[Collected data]
----

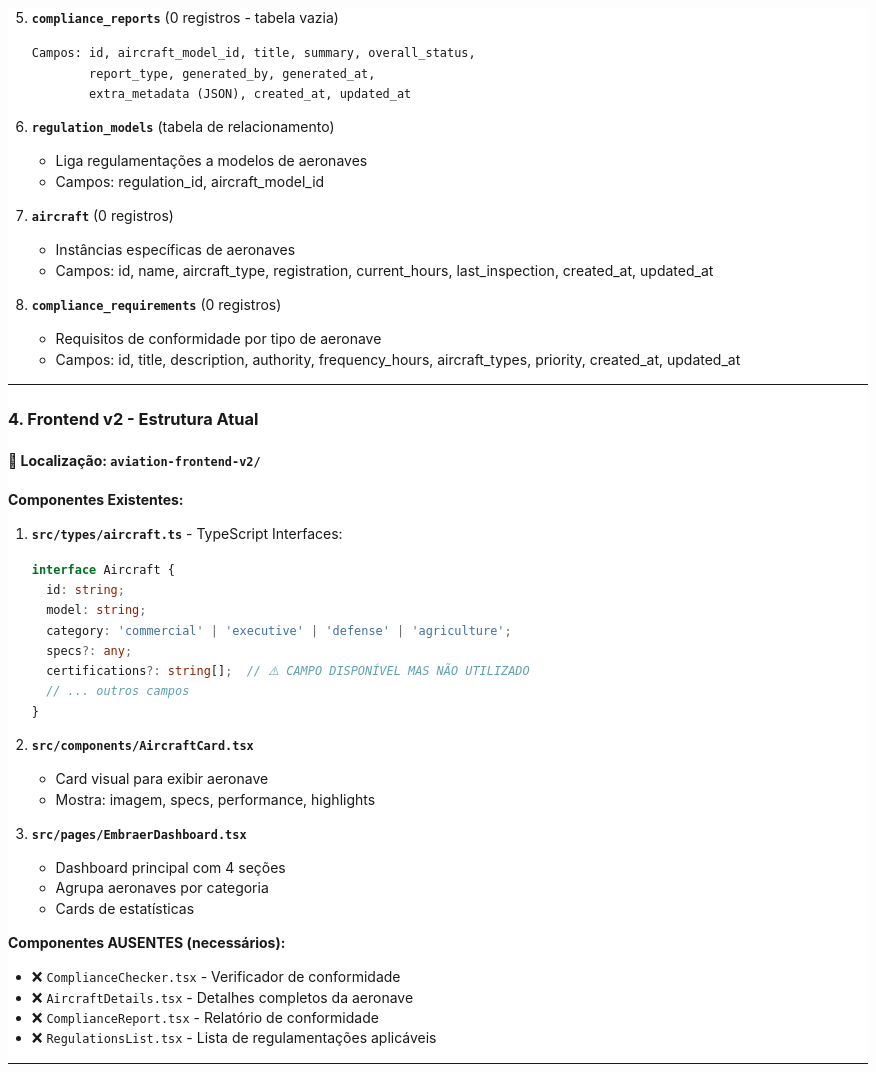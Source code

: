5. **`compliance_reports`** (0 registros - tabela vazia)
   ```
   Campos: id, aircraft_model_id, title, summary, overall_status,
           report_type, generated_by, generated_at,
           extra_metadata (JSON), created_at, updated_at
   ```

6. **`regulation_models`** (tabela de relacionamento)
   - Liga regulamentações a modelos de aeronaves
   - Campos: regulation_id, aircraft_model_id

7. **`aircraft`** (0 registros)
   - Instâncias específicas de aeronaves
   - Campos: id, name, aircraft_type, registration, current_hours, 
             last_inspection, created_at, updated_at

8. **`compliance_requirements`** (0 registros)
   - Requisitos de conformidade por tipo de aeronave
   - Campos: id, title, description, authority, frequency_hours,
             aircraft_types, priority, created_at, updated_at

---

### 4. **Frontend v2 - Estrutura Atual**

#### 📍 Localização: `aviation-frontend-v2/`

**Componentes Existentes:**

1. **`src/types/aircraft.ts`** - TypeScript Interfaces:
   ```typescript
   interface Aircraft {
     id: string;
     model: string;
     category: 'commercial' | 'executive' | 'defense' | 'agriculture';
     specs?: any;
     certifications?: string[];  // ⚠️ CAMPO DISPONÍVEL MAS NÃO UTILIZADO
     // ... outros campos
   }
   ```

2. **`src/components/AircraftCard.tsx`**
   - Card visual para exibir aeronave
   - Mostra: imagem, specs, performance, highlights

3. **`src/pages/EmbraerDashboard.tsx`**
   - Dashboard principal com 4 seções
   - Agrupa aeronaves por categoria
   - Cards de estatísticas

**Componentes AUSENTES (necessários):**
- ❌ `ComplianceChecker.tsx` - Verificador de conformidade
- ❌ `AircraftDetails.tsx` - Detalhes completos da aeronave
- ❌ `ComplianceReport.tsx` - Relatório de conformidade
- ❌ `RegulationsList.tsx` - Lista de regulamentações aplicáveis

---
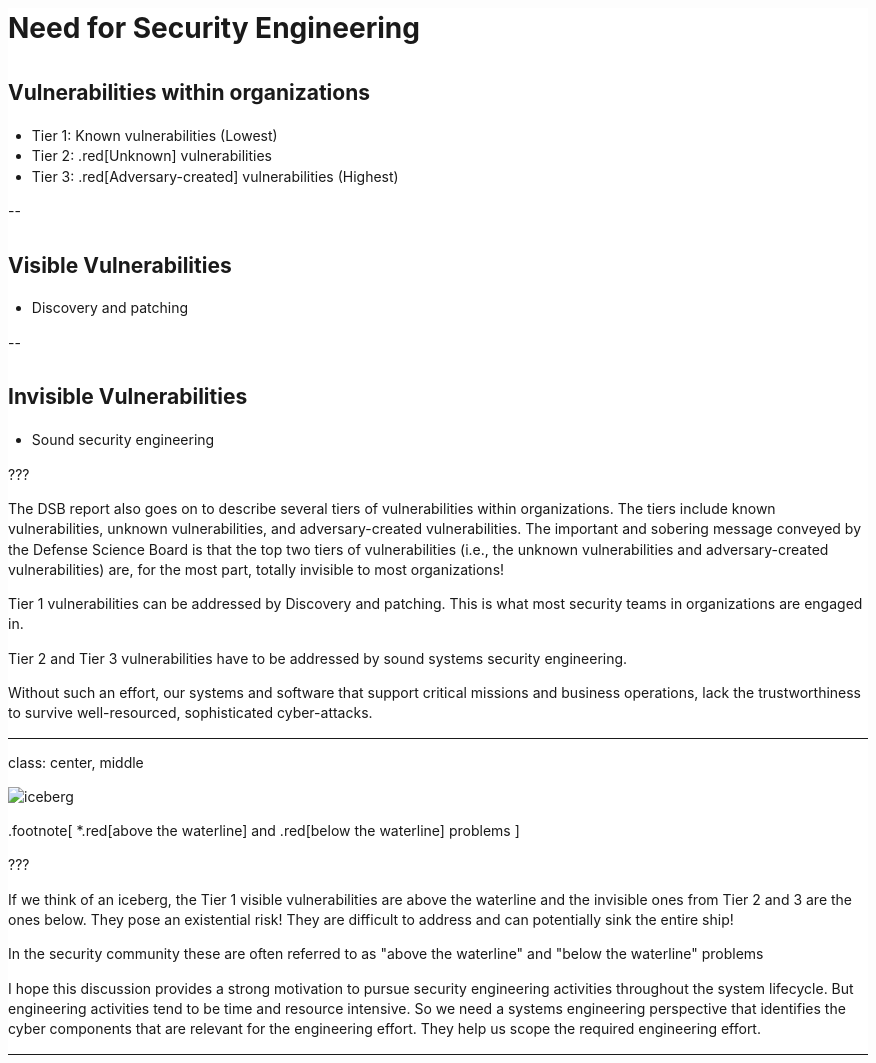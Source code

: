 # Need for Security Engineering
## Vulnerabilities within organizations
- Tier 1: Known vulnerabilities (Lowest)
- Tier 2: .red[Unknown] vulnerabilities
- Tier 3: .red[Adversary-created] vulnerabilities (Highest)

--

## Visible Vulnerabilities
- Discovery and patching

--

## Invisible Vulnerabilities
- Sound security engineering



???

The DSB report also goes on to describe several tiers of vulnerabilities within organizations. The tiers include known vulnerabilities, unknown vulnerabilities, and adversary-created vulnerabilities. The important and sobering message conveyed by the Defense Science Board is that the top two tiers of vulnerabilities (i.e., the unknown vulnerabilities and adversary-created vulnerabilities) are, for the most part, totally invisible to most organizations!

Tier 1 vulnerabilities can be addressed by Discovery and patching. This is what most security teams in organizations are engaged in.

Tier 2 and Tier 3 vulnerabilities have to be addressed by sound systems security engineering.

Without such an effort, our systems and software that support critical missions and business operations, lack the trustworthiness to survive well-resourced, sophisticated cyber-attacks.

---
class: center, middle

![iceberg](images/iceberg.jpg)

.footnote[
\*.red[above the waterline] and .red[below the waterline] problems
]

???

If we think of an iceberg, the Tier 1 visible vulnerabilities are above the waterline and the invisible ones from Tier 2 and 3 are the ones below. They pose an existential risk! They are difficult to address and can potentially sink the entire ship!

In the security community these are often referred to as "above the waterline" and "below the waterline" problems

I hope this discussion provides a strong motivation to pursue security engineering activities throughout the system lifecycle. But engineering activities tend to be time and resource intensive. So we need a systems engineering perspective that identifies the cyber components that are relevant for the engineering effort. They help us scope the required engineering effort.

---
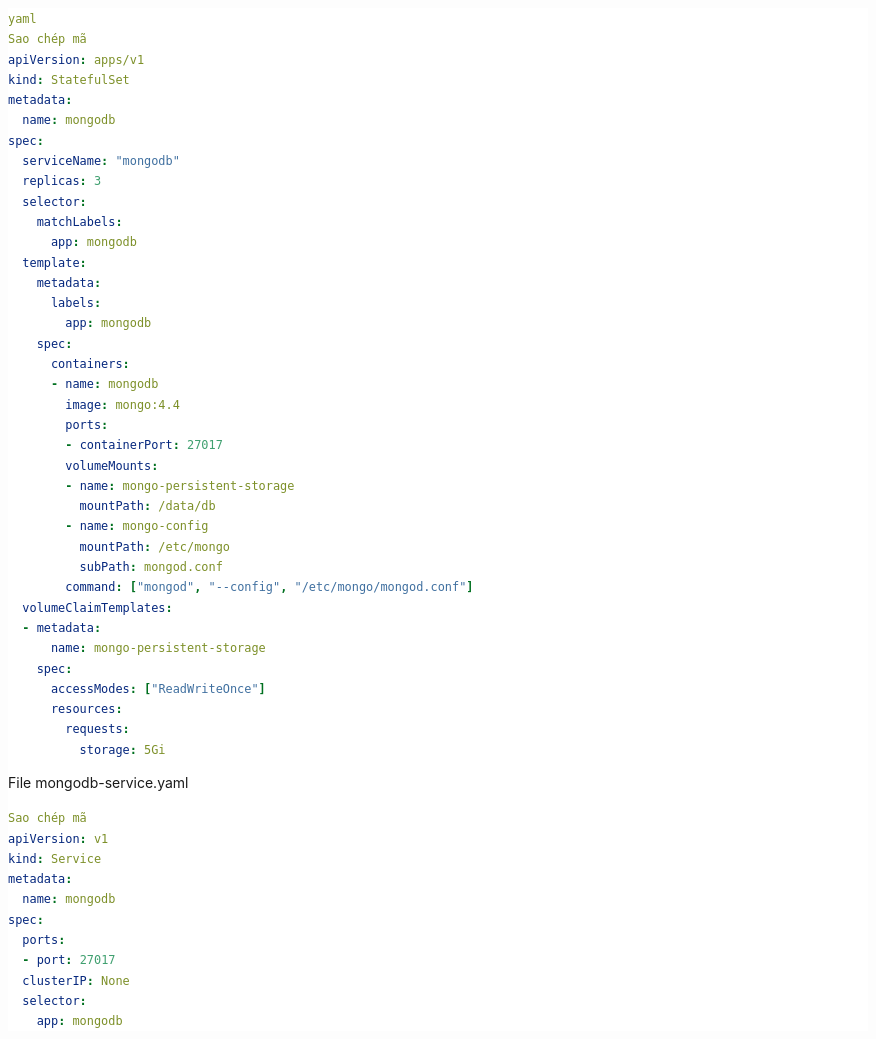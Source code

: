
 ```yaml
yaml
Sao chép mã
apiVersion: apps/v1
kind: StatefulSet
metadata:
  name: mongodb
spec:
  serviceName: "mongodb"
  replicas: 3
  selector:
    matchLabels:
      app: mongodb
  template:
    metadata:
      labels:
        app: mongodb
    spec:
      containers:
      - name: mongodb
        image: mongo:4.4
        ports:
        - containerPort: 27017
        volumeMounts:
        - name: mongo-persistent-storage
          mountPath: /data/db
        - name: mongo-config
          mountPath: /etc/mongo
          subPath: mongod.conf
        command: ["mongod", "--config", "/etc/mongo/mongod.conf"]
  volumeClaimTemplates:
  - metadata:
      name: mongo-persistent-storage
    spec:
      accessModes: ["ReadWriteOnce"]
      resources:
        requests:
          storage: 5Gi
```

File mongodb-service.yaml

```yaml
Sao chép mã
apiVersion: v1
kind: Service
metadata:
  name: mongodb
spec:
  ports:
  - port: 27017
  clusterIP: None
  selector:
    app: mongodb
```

----

## Problem
Set down again, word for word, every line from the one with "- Cards de estatísticas" to the one with "for Security Engineering" in the entries above, and omit the pictures.

## Solved problem
   - Cards de estatísticas

**Componentes AUSENTES (necessários):**
- ❌ `ComplianceChecker.tsx` - Verificador de conformidade
- ❌ `AircraftDetails.tsx` - Detalhes completos da aeronave
- ❌ `ComplianceReport.tsx` - Relatório de conformidade
- ❌ `RegulationsList.tsx` - Lista de regulamentações aplicáveis

---
Source code

: # Need for Security Engineering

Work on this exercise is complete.